There is also a system using the same radio technology platform as Aladdin, but for an Automatic Meter Reading (?AMR?) application as opposed to road lighting management. The base station and outstation units in this AMR system have been FCC approved (base station FCCID: U3R-ABSR, outstation FCCID: U3R-5252). The Aladdin base station is electrically identical to the AMR base station; it just has slightly different mechanics. The Aladdin outstation is a lower transmit power version of the AMR outstation.
System overview
The Aladdin system is a telemetry solution for street Light Monitoring and Control. It enables owners or operators of street lighting to maximise the performance of their street lighting deployments. Each light is fitted with a radio device that communicates with a central site, so lights can be managed down to an individual level with maximum flexibility. The system provides access to detailed operating information, which enables key functions to be measured, maintained and controlled. The system helps operators to realise efficiencies and savings over the life of their street light assets.
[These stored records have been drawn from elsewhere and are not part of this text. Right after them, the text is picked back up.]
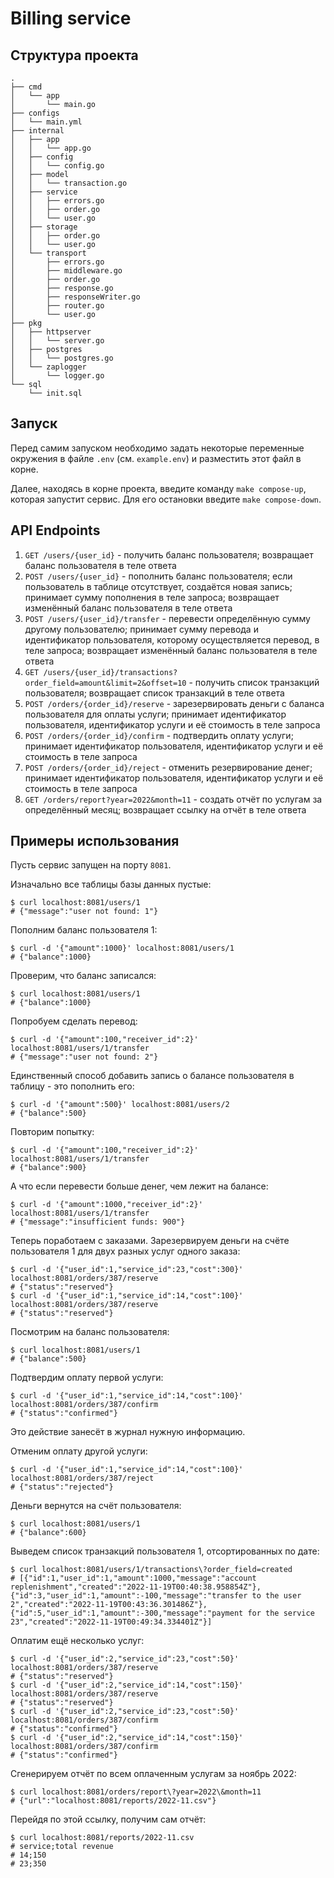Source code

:# Billing service

## Структура проекта

```
.
├── cmd
│   └── app
│       └── main.go
├── configs
│   └── main.yml
├── internal
│   ├── app
│   │   └── app.go
│   ├── config
│   │   └── config.go
│   ├── model
│   │   └── transaction.go
│   ├── service
│   │   ├── errors.go
│   │   ├── order.go
│   │   └── user.go
│   ├── storage
│   │   ├── order.go
│   │   └── user.go
│   └── transport
│       ├── errors.go
│       ├── middleware.go
│       ├── order.go
│       ├── response.go
│       ├── responseWriter.go
│       ├── router.go
│       └── user.go
├── pkg
│   ├── httpserver
│   │   └── server.go
│   ├── postgres
│   │   └── postgres.go
│   └── zaplogger
│       └── logger.go
└── sql
    └── init.sql
```

## Запуск

Перед самим запуском необходимо задать некоторые переменные окружения в файле
`.env` (см. `example.env`) и разместить этот файл в корне.

Далее, находясь в корне проекта, введите команду `make compose-up`,
которая запустит сервис. Для его остановки введите `make compose-down`.

## API Endpoints

1) `GET /users/{user_id}` - получить баланс пользователя; возвращает баланс
пользователя в теле ответа
2) `POST /users/{user_id}` - пополнить баланс пользователя; если пользователь
в таблице отсутствует, создаётся новая запись; принимает сумму пополнения в
теле запроса; возвращает изменённый баланс пользователя в теле ответа
3) `POST /users/{user_id}/transfer` - перевести определённую сумму другому
пользователю; принимает сумму перевода и идентификатор пользователя,
которому осуществляется перевод, в теле запроса; возвращает изменённый баланс
пользователя в теле ответа
4) `GET /users/{user_id}/transactions?order_field=amount&limit=2&offset=10` -
получить список транзакций пользователя; возвращает список транзакций в теле
ответа
5) `POST /orders/{order_id}/reserve` - зарезервировать деньги с баланса
пользователя для оплаты услуги; принимает идентификатор пользователя,
идентификатор услуги и её стоимость в теле запроса
6) `POST /orders/{order_id}/confirm` - подтвердить оплату услуги; принимает
идентификатор пользователя, идентификатор услуги и её стоимость в теле запроса
7) `POST /orders/{order_id}/reject` - отменить резервирование денег; принимает
идентификатор пользователя, идентификатор услуги и её стоимость в теле запроса
8) `GET /orders/report?year=2022&month=11` - создать отчёт по услугам за
определённый месяц; возвращает ссылку на отчёт в теле ответа

## Примеры использования

Пусть сервис запущен на порту `8081`.

Изначально все таблицы базы данных пустые:  

```shell
$ curl localhost:8081/users/1
# {"message":"user not found: 1"}
```

Пополним баланс пользователя 1:

```shell
$ curl -d '{"amount":1000}' localhost:8081/users/1
# {"balance":1000}
```

Проверим, что баланс записался:

```shell
$ curl localhost:8081/users/1
# {"balance":1000}
```

Попробуем сделать перевод:

```shell
$ curl -d '{"amount":100,"receiver_id":2}' localhost:8081/users/1/transfer
# {"message":"user not found: 2"}
```

Единственный способ добавить запись о балансе пользователя в таблицу - это
пополнить его:

```shell
$ curl -d '{"amount":500}' localhost:8081/users/2
# {"balance":500}
```

Повторим попытку:

```shell
$ curl -d '{"amount":100,"receiver_id":2}' localhost:8081/users/1/transfer
# {"balance":900}
```

А что если перевести больше денег, чем лежит на балансе:

```shell
$ curl -d '{"amount":1000,"receiver_id":2}' localhost:8081/users/1/transfer
# {"message":"insufficient funds: 900"}
```

Теперь поработаем с заказами. Зарезервируем деньги на счёте пользователя 1
для двух разных услуг одного заказа:

```shell
$ curl -d '{"user_id":1,"service_id":23,"cost":300}' localhost:8081/orders/387/reserve
# {"status":"reserved"}
$ curl -d '{"user_id":1,"service_id":14,"cost":100}' localhost:8081/orders/387/reserve
# {"status":"reserved"}
```

Посмотрим на баланс пользователя:

```shell
$ curl localhost:8081/users/1
# {"balance":500}
```

Подтвердим оплату первой услуги:

```shell
$ curl -d '{"user_id":1,"service_id":14,"cost":100}' localhost:8081/orders/387/confirm
# {"status":"confirmed"}
```

Это действие занесёт в журнал нужную информацию.

Отменим оплату другой услуги:

```shell
$ curl -d '{"user_id":1,"service_id":14,"cost":100}' localhost:8081/orders/387/reject
# {"status":"rejected"}
```

Деньги вернутся на счёт пользователя:

```shell
$ curl localhost:8081/users/1
# {"balance":600}
```

Выведем список транзакций пользователя 1, отсортированных по дате:

```shell
$ curl localhost:8081/users/1/transactions\?order_field=created
# [{"id":1,"user_id":1,"amount":1000,"message":"account replenishment","created":"2022-11-19T00:40:38.958854Z"},{"id":3,"user_id":1,"amount":-100,"message":"transfer to the user 2","created":"2022-11-19T00:43:36.301486Z"},{"id":5,"user_id":1,"amount":-300,"message":"payment for the service 23","created":"2022-11-19T00:49:34.334401Z"}]
```

Оплатим ещё несколько услуг:

```shell
$ curl -d '{"user_id":2,"service_id":23,"cost":50}' localhost:8081/orders/387/reserve
# {"status":"reserved"}
$ curl -d '{"user_id":2,"service_id":14,"cost":150}' localhost:8081/orders/387/reserve
# {"status":"reserved"}
$ curl -d '{"user_id":2,"service_id":23,"cost":50}' localhost:8081/orders/387/confirm
# {"status":"confirmed"}
$ curl -d '{"user_id":2,"service_id":14,"cost":150}' localhost:8081/orders/387/confirm
# {"status":"confirmed"}
```

Сгенерируем отчёт по всем оплаченным услугам за ноябрь 2022:

```shell
$ curl localhost:8081/orders/report\?year=2022\&month=11
# {"url":"localhost:8081/reports/2022-11.csv"}
```

Перейдя по этой ссылку, получим сам отчёт:

```shell
$ curl localhost:8081/reports/2022-11.csv
# service;total revenue
# 14;150
# 23;350
```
The system can be deployed over local or wide areas to help manage many thousands of lights at a time. The system can be installed and operated in its own right and it can also combine with existing street light management platforms providing further functionality in key areas of monitoring performance and control.
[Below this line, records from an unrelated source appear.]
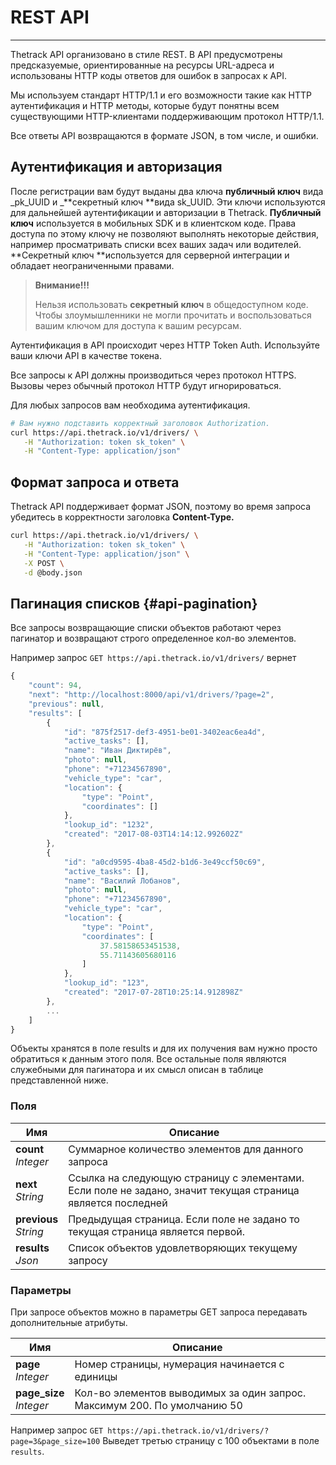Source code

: # REST API

---

Thetrack API организовано в стиле REST. В API предусмотрены предсказуемые, ориентированные на ресурсы URL-адреса и использованы HTTP коды ответов для ошибок в запросах к API.

Мы используем стандарт HTTP/1.1 и его возможности такие как HTTP аутентификация и HTTP методы, которые будут понятны всем существующими HTTP-клиентами поддерживающим протокол HTTP/1.1.

Все ответы API возвращаются в формате JSON, в том числе, и ошибки.

## Аутентификация и авторизация

После регистрации вам будут выданы два ключа **публичный ключ** вида _pk\_UUID и _**секретный ключ **вида sk\_UUID. Эти ключи используются для дальнейшей аутентификации и авторизации в Thetrack. **Публичный ключ** используется в мобильных SDK и в клиентском коде. Права доступа по этому ключу не позволяют выполнять некоторые действия, например просматривать списки всех ваших задач или водителей. **Секретный ключ **используется для серверной интеграции и обладает неограниченными правами.

> **Внимание!!!**
>
> Нельзя использовать **секретный ключ** в общедоступном коде. Чтобы злоумышленники не могли прочитать и воспользоваться вашим ключом для доступа к вашим ресурсам.

Аутентификация в API происходит через HTTP Token Auth. Используйте ваши ключи API в качестве токена.

Все запросы к API должны производиться через протокол HTTPS. Вызовы через обычный протокол HTTP будут игнорироваться.

Для любых запросов вам необходима аутентификация.

```bash
# Вам нужно подставить корректный заголовок Authorization.
curl https://api.thetrack.io/v1/drivers/ \
   -H "Authorization: token sk_token" \
   -H "Content-Type: application/json"
```

## Формат запроса и ответа

Thetrack API поддерживает формат JSON, поэтому во время запроса убедитесь в корректности заголовка **Content-Type.**

```bash
curl https://api.thetrack.io/v1/drivers/ \
   -H "Authorization: token sk_token" \
   -H "Content-Type: application/json" \
   -X POST \
   -d @body.json
```

## Пагинация списков {#api-pagination}
Все запросы возвращающие списки объектов работают через пагинатор и возвращают строго определенное кол-во элементов.

Например запрос `GET https://api.thetrack.io/v1/drivers/` вернет
```javascript
{
    "count": 94,
    "next": "http://localhost:8000/api/v1/drivers/?page=2",
    "previous": null,
    "results": [
        {
            "id": "875f2517-def3-4951-be01-3402eac6ea4d",
            "active_tasks": [],
            "name": "Иван Диктирёв",
            "photo": null,
            "phone": "+71234567890",
            "vehicle_type": "car",
            "location": {
                "type": "Point",
                "coordinates": []
            },
            "lookup_id": "1232",
            "created": "2017-08-03T14:14:12.992602Z"
        },
        {
            "id": "a0cd9595-4ba8-45d2-b1d6-3e49ccf50c69",
            "active_tasks": [],
            "name": "Василий Лобанов",
            "photo": null,
            "phone": "+71234567890",
            "vehicle_type": "car",
            "location": {
                "type": "Point",
                "coordinates": [
                    37.58158653451538,
                    55.71143605680116
                ]
            },
            "lookup_id": "123",
            "created": "2017-07-28T10:25:14.912898Z"
        },
        ...
    ]
}
```
Объекты хранятся в поле results и для их получения вам нужно просто обратиться к данным этого поля. Все остальные поля являются служебными для пагинатора и их смысл описан в таблице представленной ниже.

### Поля
| Имя           | Описание      |
| ------------- | ------------- |
|**count** <br/> *Integer*|Суммарное количество элементов для данного запроса|
|**next** <br/> *String*|Ссылка на следующую страницу с элементами. Если поле не задано, значит текущая страница является последней|
|**previous** <br/> *String*|Предыдущая страница. Если поле не задано то текущая страница является первой.|
|**results** <br/> *Json*|Список объектов удовлетворяющих текущему запросу|

### Параметры
При запросе объектов можно в параметры GET запроса передавать дополнительные атрибуты.

| Имя           | Описание      |
| ------------- | ------------- |
|**page** <br/> *Integer*|Номер страницы, нумерация начинается с единицы|
|**page_size** <br/> *Integer*|Кол-во элементов выводимых за один запрос. Максимум 200. По умолчанию 50|

Например запрос `GET https://api.thetrack.io/v1/drivers/?page=3&page_size=100` Выведет третью страницу с 100 объектами в поле `results`.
The system consists of three main parts:
1. Telecells
2. Base stations
3. Central system
The system has a conventional point to multipoint, or cellular wireless architecture and consists of base stations that form direct wireless links to distant or remote ?telecells? Base stations are connected back to a central system server, typically over the internet or wide area network. The central system is accessed by operator workstations running a user interface, either over a local area network or also over the internet. The central system is used to run the overall system and store all the measured data and operating configurations.